Line decorations should have both their start and end at the start of the line that’s being decorated. Maybe that’s what’s going wrong?

This is interesting. If I disable the the Decoration.widget which adds the linenumbering, then I realized that the Decoration.line is working. My CSS was just not correct. This highlights the second line in every codeblcok:

 if (lineNumber === 2){            
          const line = transaction.state.doc.lineAt(2);
          const start = line.from;
          const end = line.to;
            builder.add(
              node.from,
              node.from,
              Decoration.line({
                attributes : {
                class: "highlighted"}
                })
            );
          }

However, if I enable both decorator at once then I get:

app.js:1 Uncaught (in promise) Error: Ranges must be added sorted by `from` position and `startSide`

Apparently, I can’t add two decorators to the same line at the same time. This causes the problem. If I add two decorators with the same node.from positions, then none of them works, and the exception occurs. How could I add two decorators (maybe it can be solved with one as well), to display line numbers and highlight lines?

Yes you can, if you add them in the opposite order.

Thank you! And now it works. I was going crazy over this. You saved my life.
Btw, am I doing this right? I mean I am using statefields now, but is this ok, or should I use Viewplugin or something else instead? I couldn’t figure out what type of extension should I use for my purposes.

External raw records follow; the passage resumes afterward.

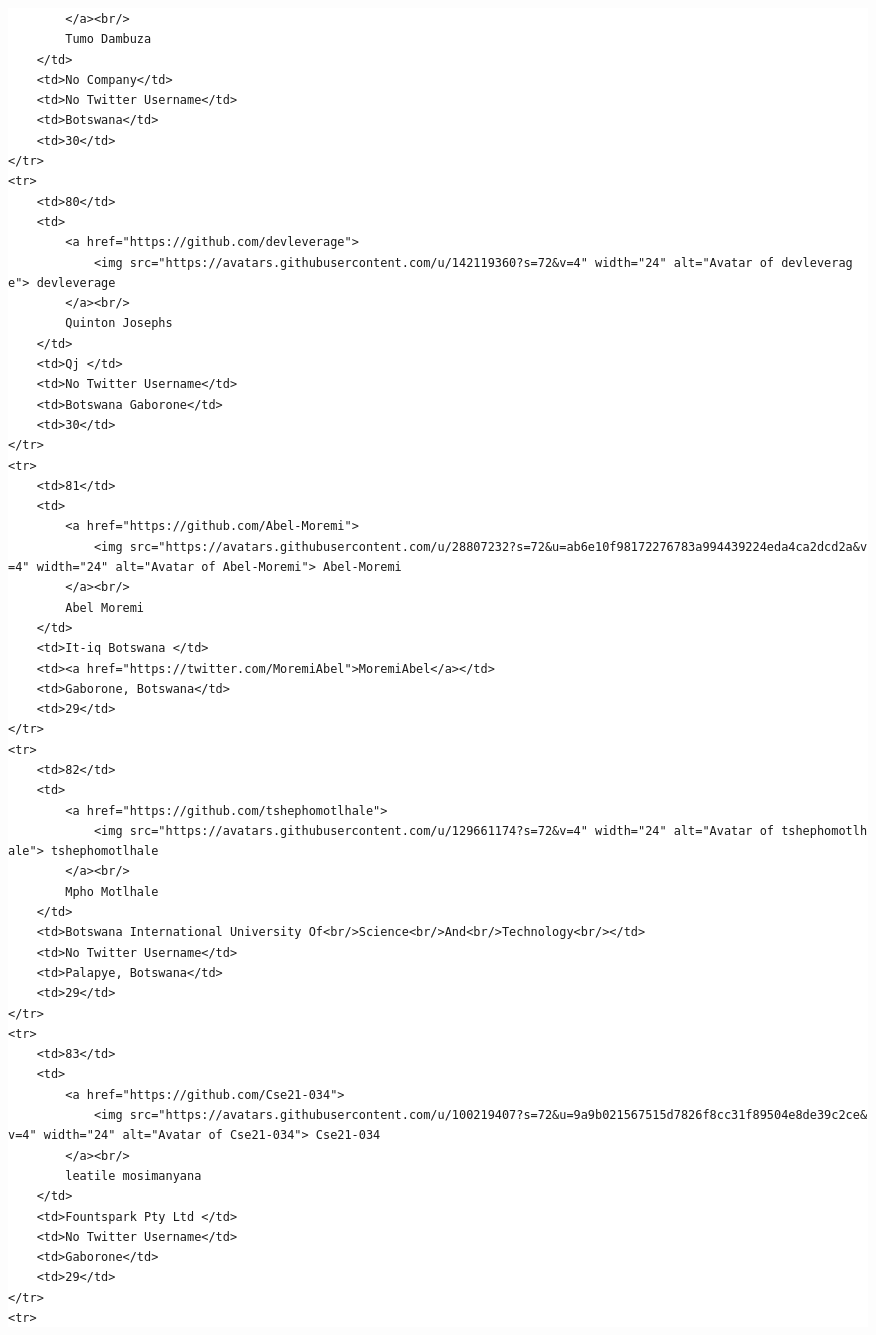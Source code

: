 			</a><br/>
			Tumo Dambuza
		</td>
		<td>No Company</td>
		<td>No Twitter Username</td>
		<td>Botswana</td>
		<td>30</td>
	</tr>
	<tr>
		<td>80</td>
		<td>
			<a href="https://github.com/devleverage">
				<img src="https://avatars.githubusercontent.com/u/142119360?s=72&v=4" width="24" alt="Avatar of devleverage"> devleverage
			</a><br/>
			Quinton Josephs
		</td>
		<td>Qj </td>
		<td>No Twitter Username</td>
		<td>Botswana Gaborone</td>
		<td>30</td>
	</tr>
	<tr>
		<td>81</td>
		<td>
			<a href="https://github.com/Abel-Moremi">
				<img src="https://avatars.githubusercontent.com/u/28807232?s=72&u=ab6e10f98172276783a994439224eda4ca2dcd2a&v=4" width="24" alt="Avatar of Abel-Moremi"> Abel-Moremi
			</a><br/>
			Abel Moremi
		</td>
		<td>It-iq Botswana </td>
		<td><a href="https://twitter.com/MoremiAbel">MoremiAbel</a></td>
		<td>Gaborone, Botswana</td>
		<td>29</td>
	</tr>
	<tr>
		<td>82</td>
		<td>
			<a href="https://github.com/tshephomotlhale">
				<img src="https://avatars.githubusercontent.com/u/129661174?s=72&v=4" width="24" alt="Avatar of tshephomotlhale"> tshephomotlhale
			</a><br/>
			Mpho Motlhale
		</td>
		<td>Botswana International University Of<br/>Science<br/>And<br/>Technology<br/></td>
		<td>No Twitter Username</td>
		<td>Palapye, Botswana</td>
		<td>29</td>
	</tr>
	<tr>
		<td>83</td>
		<td>
			<a href="https://github.com/Cse21-034">
				<img src="https://avatars.githubusercontent.com/u/100219407?s=72&u=9a9b021567515d7826f8cc31f89504e8de39c2ce&v=4" width="24" alt="Avatar of Cse21-034"> Cse21-034
			</a><br/>
			leatile mosimanyana
		</td>
		<td>Fountspark Pty Ltd </td>
		<td>No Twitter Username</td>
		<td>Gaborone</td>
		<td>29</td>
	</tr>
	<tr>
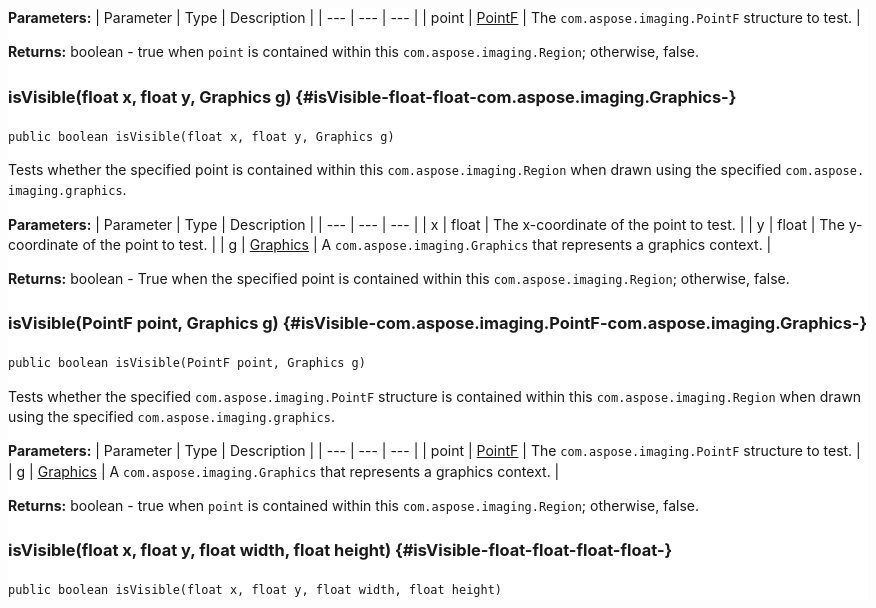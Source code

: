 **Parameters:**
| Parameter | Type | Description |
| --- | --- | --- |
| point | [PointF](../../com.aspose.imaging/pointf) | The `com.aspose.imaging.PointF` structure to test. |

**Returns:**
boolean - true when `point` is contained within this `com.aspose.imaging.Region`; otherwise, false.
### isVisible(float x, float y, Graphics g) {#isVisible-float-float-com.aspose.imaging.Graphics-}
```
public boolean isVisible(float x, float y, Graphics g)
```


Tests whether the specified point is contained within this `com.aspose.imaging.Region` when drawn using the specified `com.aspose.imaging.graphics`.

**Parameters:**
| Parameter | Type | Description |
| --- | --- | --- |
| x | float | The x-coordinate of the point to test. |
| y | float | The y-coordinate of the point to test. |
| g | [Graphics](../../com.aspose.imaging/graphics) | A `com.aspose.imaging.Graphics` that represents a graphics context. |

**Returns:**
boolean - True when the specified point is contained within this `com.aspose.imaging.Region`; otherwise, false.
### isVisible(PointF point, Graphics g) {#isVisible-com.aspose.imaging.PointF-com.aspose.imaging.Graphics-}
```
public boolean isVisible(PointF point, Graphics g)
```


Tests whether the specified `com.aspose.imaging.PointF` structure is contained within this `com.aspose.imaging.Region` when drawn using the specified `com.aspose.imaging.graphics`.

**Parameters:**
| Parameter | Type | Description |
| --- | --- | --- |
| point | [PointF](../../com.aspose.imaging/pointf) | The `com.aspose.imaging.PointF` structure to test. |
| g | [Graphics](../../com.aspose.imaging/graphics) | A `com.aspose.imaging.Graphics` that represents a graphics context. |

**Returns:**
boolean - true when `point` is contained within this `com.aspose.imaging.Region`; otherwise, false.
### isVisible(float x, float y, float width, float height) {#isVisible-float-float-float-float-}
```
public boolean isVisible(float x, float y, float width, float height)
```
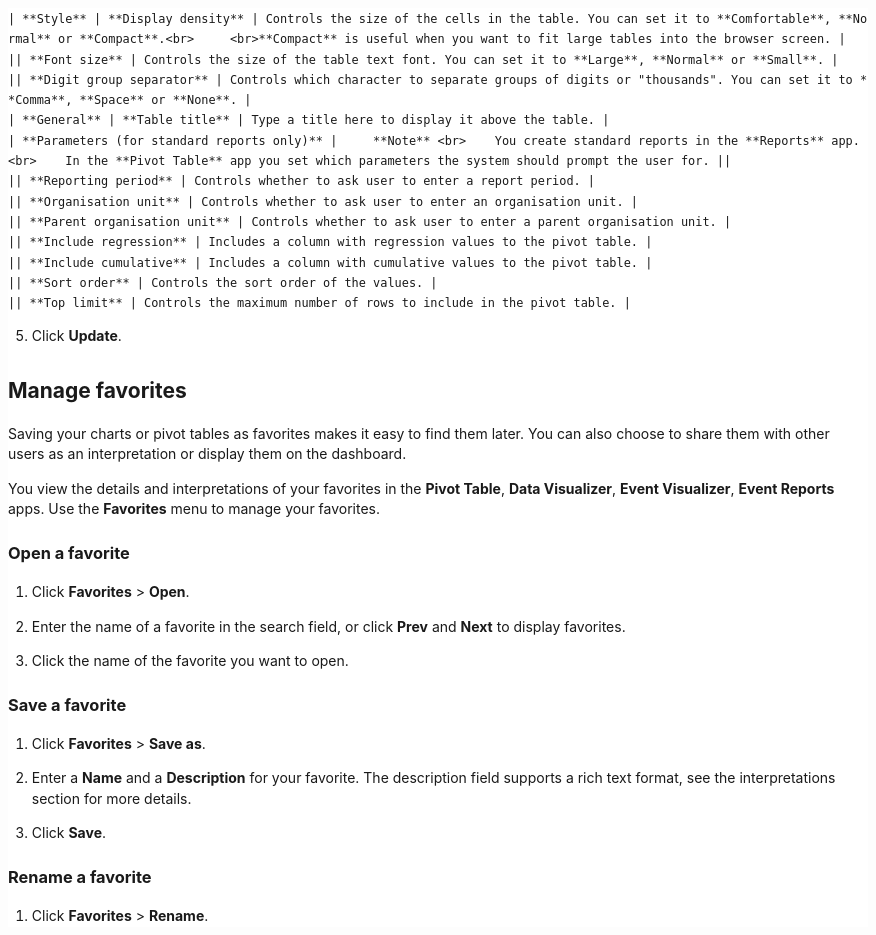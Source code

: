     | **Style** | **Display density** | Controls the size of the cells in the table. You can set it to **Comfortable**, **Normal** or **Compact**.<br>     <br>**Compact** is useful when you want to fit large tables into the browser screen. |
    || **Font size** | Controls the size of the table text font. You can set it to **Large**, **Normal** or **Small**. |
    || **Digit group separator** | Controls which character to separate groups of digits or "thousands". You can set it to **Comma**, **Space** or **None**. |
    | **General** | **Table title** | Type a title here to display it above the table. |
    | **Parameters (for standard reports only)** |     **Note** <br>    You create standard reports in the **Reports** app. <br>    In the **Pivot Table** app you set which parameters the system should prompt the user for. ||
    || **Reporting period** | Controls whether to ask user to enter a report period. |
    || **Organisation unit** | Controls whether to ask user to enter an organisation unit. |
    || **Parent organisation unit** | Controls whether to ask user to enter a parent organisation unit. |
    || **Include regression** | Includes a column with regression values to the pivot table. |
    || **Include cumulative** | Includes a column with cumulative values to the pivot table. |
    || **Sort order** | Controls the sort order of the values. |
    || **Top limit** | Controls the maximum number of rows to include in the pivot table. |

5.  Click **Update**.

## Manage favorites

Saving your charts or pivot tables as favorites makes it easy to find
them later. You can also choose to share them with other users as an
interpretation or display them on the dashboard.

You view the details and interpretations of your favorites in the
**Pivot Table**, **Data Visualizer**, **Event Visualizer**, **Event
Reports** apps. Use the **Favorites** menu to manage your favorites.

### Open a favorite

1.  Click **Favorites** \> **Open**.

2.  Enter the name of a favorite in the search field, or click **Prev**
    and **Next** to display favorites.

3.  Click the name of the favorite you want to open.

### Save a favorite

1.  Click **Favorites** \> **Save as**.

2.  Enter a **Name** and a **Description** for your favorite. The description field supports a rich text format, see the interpretations section for more details.

3.  Click **Save**.

### Rename a favorite

1.  Click **Favorites** \> **Rename**.
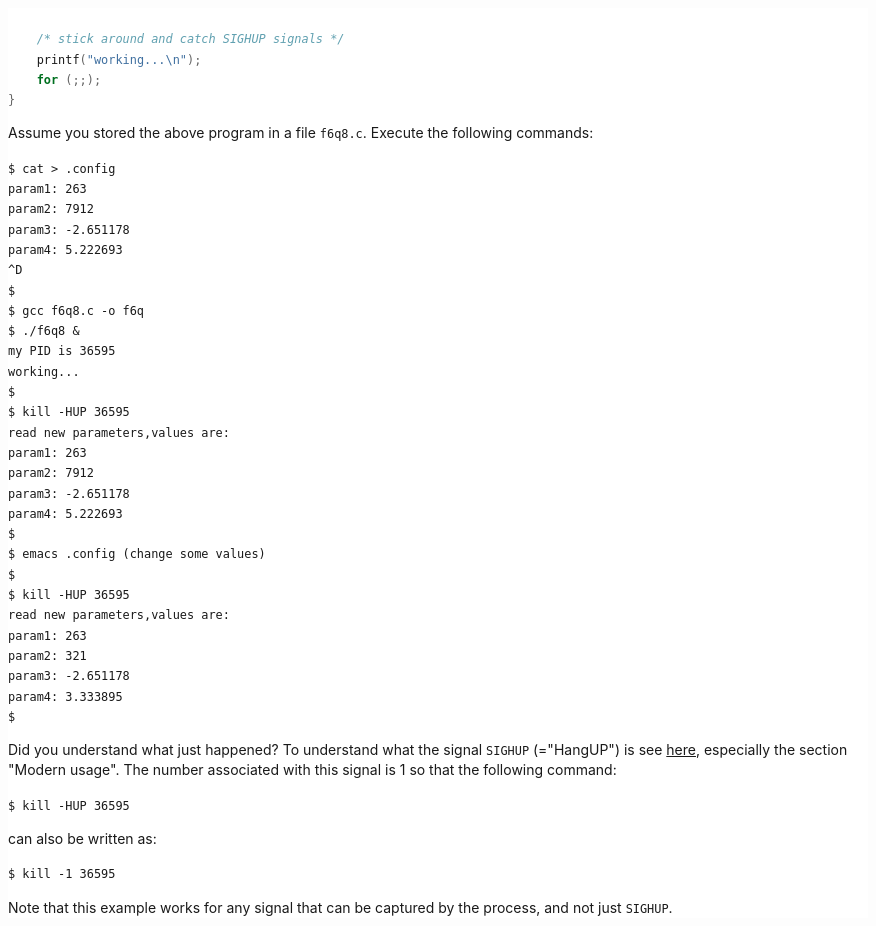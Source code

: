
 ```c

    /* stick around and catch SIGHUP signals */
    printf("working...\n");
    for (;;);
}
```

Assume you stored the above program in a file `f6q8.c`.
Execute the following commands:

```console
$ cat > .config
param1: 263
param2: 7912
param3: -2.651178
param4: 5.222693
^D
$
$ gcc f6q8.c -o f6q
$ ./f6q8 &
my PID is 36595
working...
$
$ kill -HUP 36595
read new parameters,values are:
param1: 263
param2: 7912
param3: -2.651178
param4: 5.222693
$
$ emacs .config (change some values)
$
$ kill -HUP 36595
read new parameters,values are:
param1: 263
param2: 321
param3: -2.651178
param4: 3.333895
$
```

Did you understand what just happened?
To understand what the signal `SIGHUP` (="HangUP") is see [here](https://en.wikipedia.org/wiki/SIGHUP), especially the section "Modern usage".
The number associated with this signal is 1 so that the following command:

```console
$ kill -HUP 36595
```

can also be written as:

```console
$ kill -1 36595
```

Note that this example works for any signal that can be captured by the process, and not just `SIGHUP`.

This works, though it may be reasonable to only re-run your decoration logic when the document actually changes, and use the previous decoration set instead. It would be more efficient, for very large documents, to only compute the decorations inside the viewport in a view plugin, but depending on your use case you may not need that optimization.

May I ask why it works normally if you do this?